• [Task statement]: All the entries that follow must be written out again exactly.

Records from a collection
_ _ _ _
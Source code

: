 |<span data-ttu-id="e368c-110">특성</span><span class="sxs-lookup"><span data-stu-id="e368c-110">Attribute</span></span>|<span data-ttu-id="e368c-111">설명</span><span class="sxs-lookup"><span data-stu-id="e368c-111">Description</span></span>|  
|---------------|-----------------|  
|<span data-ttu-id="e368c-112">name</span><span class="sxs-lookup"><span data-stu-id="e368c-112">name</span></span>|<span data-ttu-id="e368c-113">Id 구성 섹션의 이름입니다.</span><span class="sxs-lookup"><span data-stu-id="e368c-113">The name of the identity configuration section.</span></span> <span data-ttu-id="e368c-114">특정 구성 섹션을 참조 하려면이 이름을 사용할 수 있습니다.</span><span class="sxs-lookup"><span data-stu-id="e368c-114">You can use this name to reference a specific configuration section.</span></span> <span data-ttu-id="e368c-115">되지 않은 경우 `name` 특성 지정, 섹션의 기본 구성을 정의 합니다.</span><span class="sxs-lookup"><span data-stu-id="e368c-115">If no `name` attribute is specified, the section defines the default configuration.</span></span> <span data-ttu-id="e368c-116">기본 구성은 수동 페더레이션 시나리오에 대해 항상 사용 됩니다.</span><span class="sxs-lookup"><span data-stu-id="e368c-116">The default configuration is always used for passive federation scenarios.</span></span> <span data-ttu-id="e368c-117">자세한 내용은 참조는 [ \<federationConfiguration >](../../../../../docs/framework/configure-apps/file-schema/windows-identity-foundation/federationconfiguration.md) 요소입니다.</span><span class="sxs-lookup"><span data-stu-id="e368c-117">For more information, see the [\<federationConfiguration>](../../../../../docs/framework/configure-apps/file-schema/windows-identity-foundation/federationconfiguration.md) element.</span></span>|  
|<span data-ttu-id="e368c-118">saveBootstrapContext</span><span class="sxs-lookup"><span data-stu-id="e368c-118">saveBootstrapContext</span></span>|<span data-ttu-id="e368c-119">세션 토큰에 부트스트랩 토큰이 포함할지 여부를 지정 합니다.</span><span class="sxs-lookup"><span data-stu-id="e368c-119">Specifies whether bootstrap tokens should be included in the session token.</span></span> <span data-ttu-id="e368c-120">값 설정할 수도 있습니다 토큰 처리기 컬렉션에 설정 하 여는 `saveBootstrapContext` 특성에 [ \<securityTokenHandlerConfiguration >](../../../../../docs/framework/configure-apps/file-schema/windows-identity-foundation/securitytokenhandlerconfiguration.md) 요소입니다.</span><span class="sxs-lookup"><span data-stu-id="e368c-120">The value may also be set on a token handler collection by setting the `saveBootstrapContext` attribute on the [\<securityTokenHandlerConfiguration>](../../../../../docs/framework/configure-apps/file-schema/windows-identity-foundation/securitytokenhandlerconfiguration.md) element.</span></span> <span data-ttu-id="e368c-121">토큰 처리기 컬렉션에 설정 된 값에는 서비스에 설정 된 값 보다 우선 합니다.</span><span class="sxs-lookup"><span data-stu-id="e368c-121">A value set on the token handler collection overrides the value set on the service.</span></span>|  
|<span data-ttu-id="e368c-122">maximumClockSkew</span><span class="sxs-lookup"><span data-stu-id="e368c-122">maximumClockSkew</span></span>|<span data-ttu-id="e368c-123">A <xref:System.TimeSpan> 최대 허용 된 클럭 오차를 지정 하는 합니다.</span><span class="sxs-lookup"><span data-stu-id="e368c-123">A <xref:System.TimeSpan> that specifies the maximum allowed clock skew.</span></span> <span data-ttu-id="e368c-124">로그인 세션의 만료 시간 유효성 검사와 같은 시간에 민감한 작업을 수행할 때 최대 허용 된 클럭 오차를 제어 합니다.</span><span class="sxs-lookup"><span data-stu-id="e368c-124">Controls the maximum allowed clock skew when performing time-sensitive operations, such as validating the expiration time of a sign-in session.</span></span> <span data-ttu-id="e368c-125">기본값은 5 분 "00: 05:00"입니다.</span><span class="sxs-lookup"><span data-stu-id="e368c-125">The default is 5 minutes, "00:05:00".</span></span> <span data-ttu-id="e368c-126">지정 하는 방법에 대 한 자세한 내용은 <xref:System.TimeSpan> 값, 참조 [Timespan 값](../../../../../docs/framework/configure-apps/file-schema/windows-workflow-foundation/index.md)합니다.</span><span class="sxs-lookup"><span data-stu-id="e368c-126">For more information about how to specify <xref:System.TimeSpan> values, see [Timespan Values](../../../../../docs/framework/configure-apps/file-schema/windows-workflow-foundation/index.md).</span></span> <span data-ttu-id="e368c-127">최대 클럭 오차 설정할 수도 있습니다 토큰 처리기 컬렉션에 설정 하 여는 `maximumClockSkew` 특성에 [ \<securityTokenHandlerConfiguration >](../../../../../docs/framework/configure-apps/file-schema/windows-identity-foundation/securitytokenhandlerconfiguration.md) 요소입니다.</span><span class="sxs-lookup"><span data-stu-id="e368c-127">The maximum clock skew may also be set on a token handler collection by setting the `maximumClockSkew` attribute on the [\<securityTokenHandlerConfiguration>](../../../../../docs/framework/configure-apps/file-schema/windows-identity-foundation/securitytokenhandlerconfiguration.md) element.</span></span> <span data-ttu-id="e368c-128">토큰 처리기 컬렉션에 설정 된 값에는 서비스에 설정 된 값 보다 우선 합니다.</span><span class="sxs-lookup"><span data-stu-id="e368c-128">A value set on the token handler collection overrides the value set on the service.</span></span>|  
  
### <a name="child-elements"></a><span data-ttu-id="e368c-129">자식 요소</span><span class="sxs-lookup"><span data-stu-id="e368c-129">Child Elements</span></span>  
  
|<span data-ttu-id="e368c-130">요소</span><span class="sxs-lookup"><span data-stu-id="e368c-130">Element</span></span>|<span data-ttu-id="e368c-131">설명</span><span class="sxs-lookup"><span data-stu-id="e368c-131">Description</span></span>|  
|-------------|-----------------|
_ _ _ _
• [Exercise solution]:
Source code

: |<span data-ttu-id="e368c-110">특성</span><span class="sxs-lookup"><span data-stu-id="e368c-110">Attribute</span></span>|<span data-ttu-id="e368c-111">설명</span><span class="sxs-lookup"><span data-stu-id="e368c-111">Description</span></span>|  
|---------------|-----------------|  
|<span data-ttu-id="e368c-112">name</span><span class="sxs-lookup"><span data-stu-id="e368c-112">name</span></span>|<span data-ttu-id="e368c-113">Id 구성 섹션의 이름입니다.</span><span class="sxs-lookup"><span data-stu-id="e368c-113">The name of the identity configuration section.</span></span> <span data-ttu-id="e368c-114">특정 구성 섹션을 참조 하려면이 이름을 사용할 수 있습니다.</span><span class="sxs-lookup"><span data-stu-id="e368c-114">You can use this name to reference a specific configuration section.</span></span> <span data-ttu-id="e368c-115">되지 않은 경우 `name` 특성 지정, 섹션의 기본 구성을 정의 합니다.</span><span class="sxs-lookup"><span data-stu-id="e368c-115">If no `name` attribute is specified, the section defines the default configuration.</span></span> <span data-ttu-id="e368c-116">기본 구성은 수동 페더레이션 시나리오에 대해 항상 사용 됩니다.</span><span class="sxs-lookup"><span data-stu-id="e368c-116">The default configuration is always used for passive federation scenarios.</span></span> <span data-ttu-id="e368c-117">자세한 내용은 참조는 [ \<federationConfiguration >](../../../../../docs/framework/configure-apps/file-schema/windows-identity-foundation/federationconfiguration.md) 요소입니다.</span><span class="sxs-lookup"><span data-stu-id="e368c-117">For more information, see the [\<federationConfiguration>](../../../../../docs/framework/configure-apps/file-schema/windows-identity-foundation/federationconfiguration.md) element.</span></span>|  
|<span data-ttu-id="e368c-118">saveBootstrapContext</span><span class="sxs-lookup"><span data-stu-id="e368c-118">saveBootstrapContext</span></span>|<span data-ttu-id="e368c-119">세션 토큰에 부트스트랩 토큰이 포함할지 여부를 지정 합니다.</span><span class="sxs-lookup"><span data-stu-id="e368c-119">Specifies whether bootstrap tokens should be included in the session token.</span></span> <span data-ttu-id="e368c-120">값 설정할 수도 있습니다 토큰 처리기 컬렉션에 설정 하 여는 `saveBootstrapContext` 특성에 [ \<securityTokenHandlerConfiguration >](../../../../../docs/framework/configure-apps/file-schema/windows-identity-foundation/securitytokenhandlerconfiguration.md) 요소입니다.</span><span class="sxs-lookup"><span data-stu-id="e368c-120">The value may also be set on a token handler collection by setting the `saveBootstrapContext` attribute on the [\<securityTokenHandlerConfiguration>](../../../../../docs/framework/configure-apps/file-schema/windows-identity-foundation/securitytokenhandlerconfiguration.md) element.</span></span> <span data-ttu-id="e368c-121">토큰 처리기 컬렉션에 설정 된 값에는 서비스에 설정 된 값 보다 우선 합니다.</span><span class="sxs-lookup"><span data-stu-id="e368c-121">A value set on the token handler collection overrides the value set on the service.</span></span>|  
|<span data-ttu-id="e368c-122">maximumClockSkew</span><span class="sxs-lookup"><span data-stu-id="e368c-122">maximumClockSkew</span></span>|<span data-ttu-id="e368c-123">A <xref:System.TimeSpan> 최대 허용 된 클럭 오차를 지정 하는 합니다.</span><span class="sxs-lookup"><span data-stu-id="e368c-123">A <xref:System.TimeSpan> that specifies the maximum allowed clock skew.</span></span> <span data-ttu-id="e368c-124">로그인 세션의 만료 시간 유효성 검사와 같은 시간에 민감한 작업을 수행할 때 최대 허용 된 클럭 오차를 제어 합니다.</span><span class="sxs-lookup"><span data-stu-id="e368c-124">Controls the maximum allowed clock skew when performing time-sensitive operations, such as validating the expiration time of a sign-in session.</span></span> <span data-ttu-id="e368c-125">기본값은 5 분 "00: 05:00"입니다.</span><span class="sxs-lookup"><span data-stu-id="e368c-125">The default is 5 minutes, "00:05:00".</span></span> <span data-ttu-id="e368c-126">지정 하는 방법에 대 한 자세한 내용은 <xref:System.TimeSpan> 값, 참조 [Timespan 값](../../../../../docs/framework/configure-apps/file-schema/windows-workflow-foundation/index.md)합니다.</span><span class="sxs-lookup"><span data-stu-id="e368c-126">For more information about how to specify <xref:System.TimeSpan> values, see [Timespan Values](../../../../../docs/framework/configure-apps/file-schema/windows-workflow-foundation/index.md).</span></span> <span data-ttu-id="e368c-127">최대 클럭 오차 설정할 수도 있습니다 토큰 처리기 컬렉션에 설정 하 여는 `maximumClockSkew` 특성에 [ \<securityTokenHandlerConfiguration >](../../../../../docs/framework/configure-apps/file-schema/windows-identity-foundation/securitytokenhandlerconfiguration.md) 요소입니다.</span><span class="sxs-lookup"><span data-stu-id="e368c-127">The maximum clock skew may also be set on a token handler collection by setting the `maximumClockSkew` attribute on the [\<securityTokenHandlerConfiguration>](../../../../../docs/framework/configure-apps/file-schema/windows-identity-foundation/securitytokenhandlerconfiguration.md) element.</span></span> <span data-ttu-id="e368c-128">토큰 처리기 컬렉션에 설정 된 값에는 서비스에 설정 된 값 보다 우선 합니다.</span><span class="sxs-lookup"><span data-stu-id="e368c-128">A value set on the token handler collection overrides the value set on the service.</span></span>|  
  
### <a name="child-elements"></a><span data-ttu-id="e368c-129">자식 요소</span><span class="sxs-lookup"><span data-stu-id="e368c-129">Child Elements</span></span>  
  
|<span data-ttu-id="e368c-130">요소</span><span class="sxs-lookup"><span data-stu-id="e368c-130">Element</span></span>|<span data-ttu-id="e368c-131">설명</span><span class="sxs-lookup"><span data-stu-id="e368c-131">Description</span></span>|  
|-------------|-----------------|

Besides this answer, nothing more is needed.